10 Steps to Attaining PAS Transformation Success

Situation: We are seeing unprecedented investment by small- to mid-sized carriers in policy administration implementations. The convergence of aging legacy platforms, complex market demands, and a more mature vendor landscape has ushered in a unique period in which it is possible for small- to mid-sized carriers to change systems with less risk than ever before. Carriers that do this successfully will be well positioned to leapfrog larger, better-funded competitors thanks to improved product flexibility and timeliness — not to mention lower IT costs.

Complication: Most new policy admin transformation projects are “challenged” and only a small percentage of them realize the full benefits of change. The goal of a policy administration project should not be the implementation of yet another application, but to deliver transformative capabilities to the business.

Solution: Carriers should harness the opportunity by ensuring their policy admin transformation projects make an impact on the organization’s growth and profitability. Effective transformations feature the ability to 1) continually map daily program management decisions to the original benefits case, 2) rapidly deliver code in an iterative manner, and 3) utilize a policy-specific framework to proactively identify and address common project challenges.

More specifically, successful transformations overcome potentially major obstacles by developing capabilities in the following 10 areas.

Core Business Capabilities

1. Customer and agent experience – Improve customer and agent interaction through the use of consistent user interfaces and work flow across systems (such as policy, billing and claims). For example, utilize a portal solution that integrates and aggregates information from multiple cross-enterprise applications.

2. Underwriting and rating – Align the program’s tasks to meet the carrier’s goals for underwriting and pricing automation. For example, an expert system strategy for personal auto would seek to automate the majority of submissions and provide sophisticated rating to price risks automatically with little human intervention. Alternatively, a human system strategy for commercial specialty products would seek to automate repetitive and manual tasks while providing rating flexibility to experienced underwriters who are capable of evaluating risk.

3. Data and analytics – In order to prepare for information demand and avoid expensive rework later, plan for likely data analysis early in the process. Employ a balanced approach to strategic (e.g. product growth and profitability, risk concentration) and operational objectives (e.g. process metrics, work queue volumes and fraud detection).

4. Forms and documents – Consolidate and standardize forms where possible to reduce development effort and minimize future business and IT maintenance. Utilize a dedicated forms team to proactively manage what is typically a large volume of forms with many data mappings and inference rules.

5. Data migration – Identify legacy data quality issues early and develop custom rules and scripts to fix the data prior to migration. In addition, carriers should consider what migration approach is most appropriate for their implementation (i.e., big bang versus rolling migration at policy renewal).

Core Delivery Capabilities

6. Program management – Develop a sound business case and tie program decisions, the program plan, and change control decisions to a quantifiable return on investment calculations. Insurers should assign a fully dedicated executive-level resource to lead the project and promote fact-based decisions, quality deliverables, and benefits that are within scope, schedule, and budget.

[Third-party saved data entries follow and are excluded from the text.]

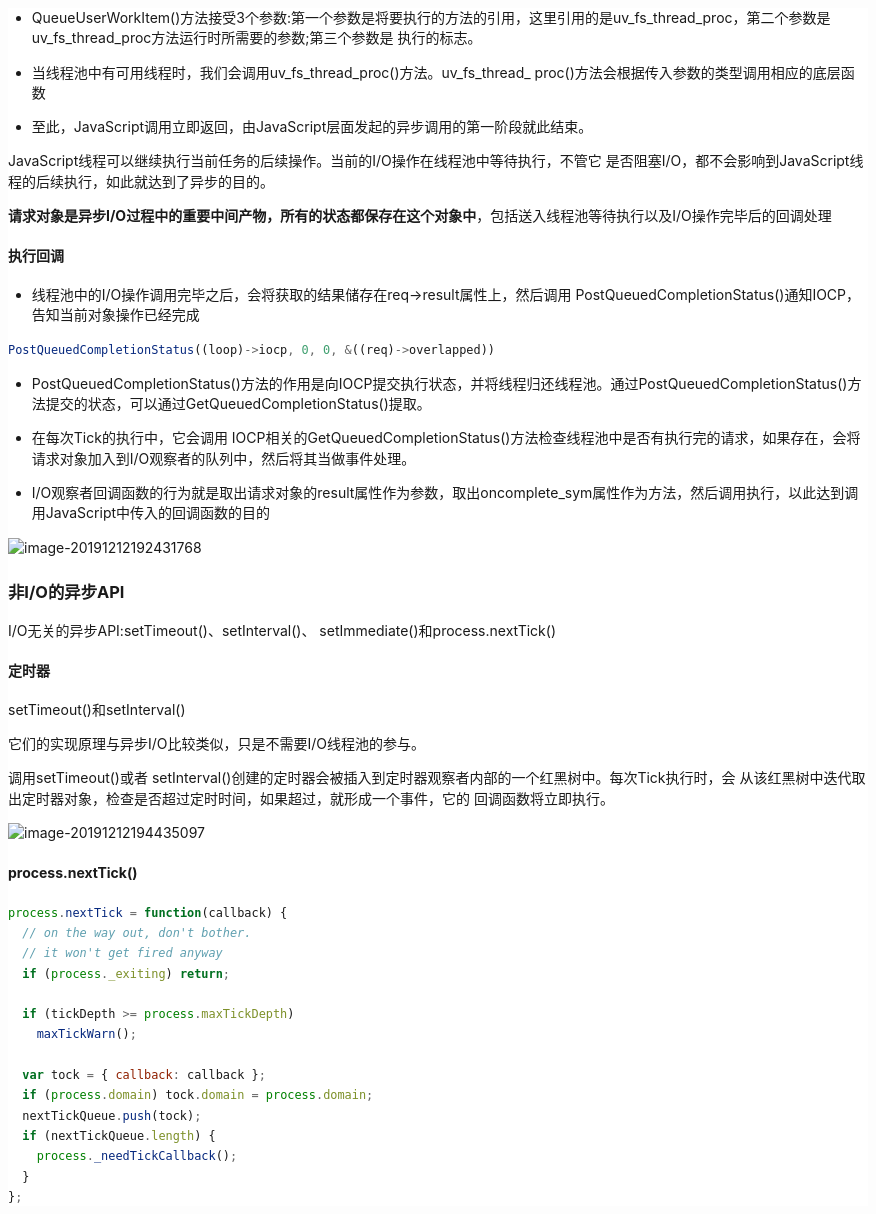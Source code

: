   * QueueUserWorkItem()方法接受3个参数:第一个参数是将要执行的方法的引用，这里引用的是uv_fs_thread_proc，第二个参数是uv_fs_thread_proc方法运行时所需要的参数;第三个参数是 执行的标志。

* 当线程池中有可用线程时，我们会调用uv_fs_thread_proc()方法。uv_fs_thread_ proc()方法会根据传入参数的类型调用相应的底层函数

* 至此，JavaScript调用立即返回，由JavaScript层面发起的异步调用的第一阶段就此结束。

JavaScript线程可以继续执行当前任务的后续操作。当前的I/O操作在线程池中等待执行，不管它 是否阻塞I/O，都不会影响到JavaScript线程的后续执行，如此就达到了异步的目的。

**请求对象是异步I/O过程中的重要中间产物，所有的状态都保存在这个对象中**，包括送入线程池等待执行以及I/O操作完毕后的回调处理

#### 执行回调

* 线程池中的I/O操作调用完毕之后，会将获取的结果储存在req->result属性上，然后调用 PostQueuedCompletionStatus()通知IOCP，告知当前对象操作已经完成

```javascript
PostQueuedCompletionStatus((loop)->iocp, 0, 0, &((req)->overlapped))
```

* PostQueuedCompletionStatus()方法的作用是向IOCP提交执行状态，并将线程归还线程池。通过PostQueuedCompletionStatus()方法提交的状态，可以通过GetQueuedCompletionStatus()提取。

* 在每次Tick的执行中，它会调用 IOCP相关的GetQueuedCompletionStatus()方法检查线程池中是否有执行完的请求，如果存在，会将请求对象加入到I/O观察者的队列中，然后将其当做事件处理。
* I/O观察者回调函数的行为就是取出请求对象的result属性作为参数，取出oncomplete_sym属性作为方法，然后调用执行，以此达到调用JavaScript中传入的回调函数的目的

 ![image-20191212192431768](https://tva1.sinaimg.cn/large/006tNbRwgy1g9u5u87afbj30uu0u0q6o.jpg)

### 非I/O的异步API

I/O无关的异步API:setTimeout()、setInterval()、 setImmediate()和process.nextTick()

#### 定时器

setTimeout()和setInterval()

它们的实现原理与异步I/O比较类似，只是不需要I/O线程池的参与。

调用setTimeout()或者 setInterval()创建的定时器会被插入到定时器观察者内部的一个红黑树中。每次Tick执行时，会 从该红黑树中迭代取出定时器对象，检查是否超过定时时间，如果超过，就形成一个事件，它的 回调函数将立即执行。

![image-20191212194435097](https://tva1.sinaimg.cn/large/006tNbRwgy1g9u6f2b0goj30u60nu76w.jpg)

#### process.nextTick()

```javascript
process.nextTick = function(callback) { 
  // on the way out, don't bother.
  // it won't get fired anyway
  if (process._exiting) return;
  
  if (tickDepth >= process.maxTickDepth) 
    maxTickWarn();
  
  var tock = { callback: callback };
  if (process.domain) tock.domain = process.domain;
  nextTickQueue.push(tock);
  if (nextTickQueue.length) {
    process._needTickCallback(); 
  }
};
```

7. People and change management – In order to mitigate operational impacts and speed user adoption, utilize a change management framework that a) engages the right stakeholders, b) assesses the impact/support necessary for managing sensitive changes (e.g., staff reduction/reassignments), and – to effectively navigate people through change – c) aligns HR strategies to the business strategy.

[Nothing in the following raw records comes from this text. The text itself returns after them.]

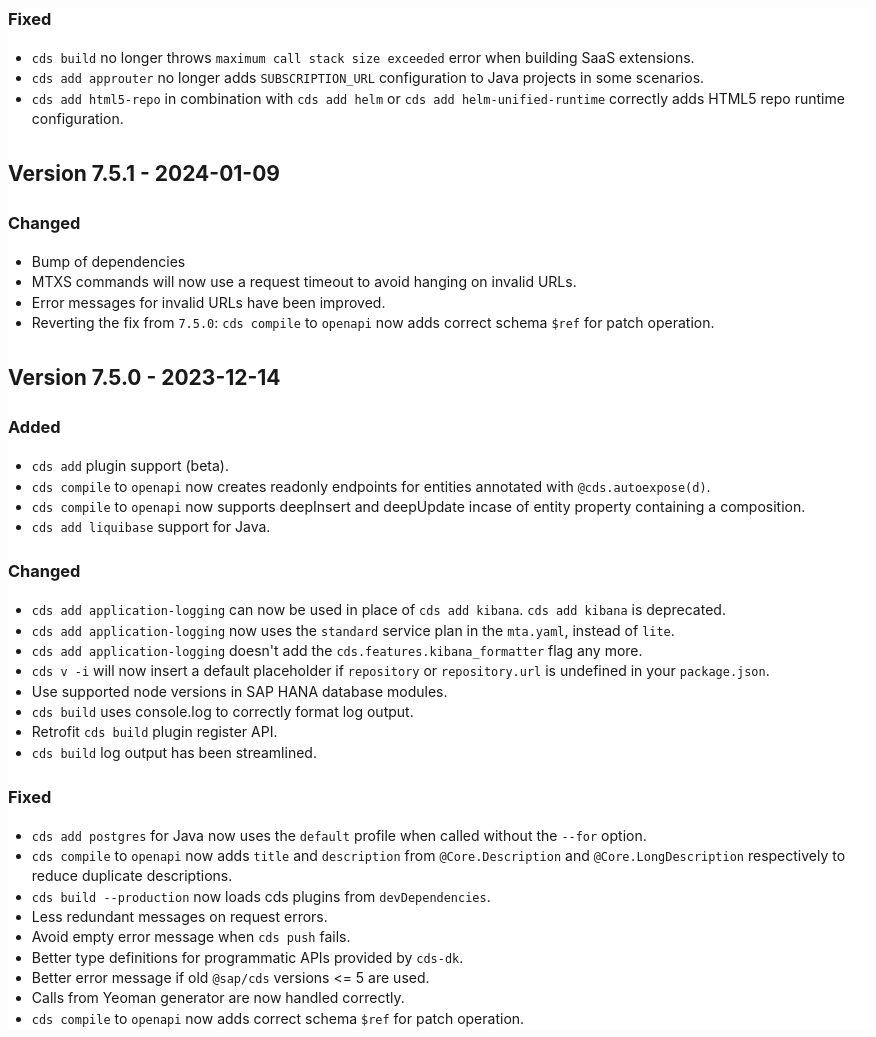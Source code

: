 ### Fixed

- `cds build` no longer throws `maximum call stack size exceeded` error when building SaaS extensions.
- `cds add approuter` no longer adds `SUBSCRIPTION_URL` configuration to Java projects in some scenarios.
- `cds add html5-repo` in combination with `cds add helm` or `cds add helm-unified-runtime` correctly adds HTML5 repo runtime configuration.

## Version 7.5.1 - 2024-01-09

### Changed

- Bump of dependencies
- MTXS commands will now use a request timeout to avoid hanging on invalid URLs.
- Error messages for invalid URLs have been improved.
- Reverting the fix from `7.5.0`: `cds compile` to `openapi` now adds correct schema `$ref` for patch operation.

## Version 7.5.0 - 2023-12-14

### Added

- `cds add` plugin support (beta).
- `cds compile` to `openapi` now creates readonly endpoints for entities annotated with `@cds.autoexpose(d)`.
- `cds compile` to `openapi` now supports deepInsert and deepUpdate incase of entity property containing a composition.
- `cds add liquibase` support for Java.

### Changed

- `cds add application-logging` can now be used in place of `cds add kibana`. `cds add kibana` is deprecated.
- `cds add application-logging` now uses the `standard` service plan in the `mta.yaml`, instead of `lite`.
- `cds add application-logging` doesn't add the `cds.features.kibana_formatter` flag any more.
- `cds v -i` will now insert a default placeholder if `repository` or `repository.url` is undefined in your `package.json`.
- Use supported node versions in SAP HANA database modules.
- `cds build` uses console.log to correctly format log output.
- Retrofit `cds build` plugin register API.
- `cds build` log output has been streamlined.


### Fixed

- `cds add postgres` for Java now uses the `default` profile when called without the `--for` option.
- `cds compile` to `openapi` now adds `title` and `description` from `@Core.Description` and `@Core.LongDescription` respectively to reduce duplicate descriptions.
- `cds build --production` now loads cds plugins from `devDependencies`.
- Less redundant messages on request errors.
- Avoid empty error message when `cds push` fails.
- Better type definitions for programmatic APIs provided by `cds-dk`.
- Better error message if old `@sap/cds` versions <= 5 are used.
- Calls from Yeoman generator are now handled correctly.
- `cds compile` to `openapi` now adds correct schema `$ref` for patch operation.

8. Integration and architecture – Implement modern enterprise architectures prior to or early in the policy transformation to mitigate program risk. For example, utilize an enterprise service bus and an abstract enterprise data model that reconciles disparate data across multiple systems, promotes reusable services, and speeds project implementation.

9. Program quality and testing – Utilize a “test first” approach in which risk-based tests are performed during the development phase, thus reducing the volume of defects in later system integration testing and user acceptance testing phases.

10.

Supplier management – Partner with a general contractor to address sourcing needs (e.g., skill gaps, variable capacity in case of the need to quickly ramp up or down resources, optimized mix of onshore and offshore resources), provide industry experience across a variety of perspectives, and share accountability for delivering agreed upon scope within planned schedule and budget, thereby mitigating implementation risk.

Carriers that focus on their policy administration projects’ core delivery capabilities tend to design, manage, and govern the projects on time and within budget. That said carriers that focus on increased growth and profitability will need to optimize their policy administration transformation by focusing on core business capabilities. By doing both, carriers can make substantial improvements to their business and surpass the competition.

Imran Ilyas, partner with PwC's Advisory Services, coauthored this piece with Matt Hurlbut, Matt Wolff, David Tiejen and Marc Gallo of PwC’s Advisory Services.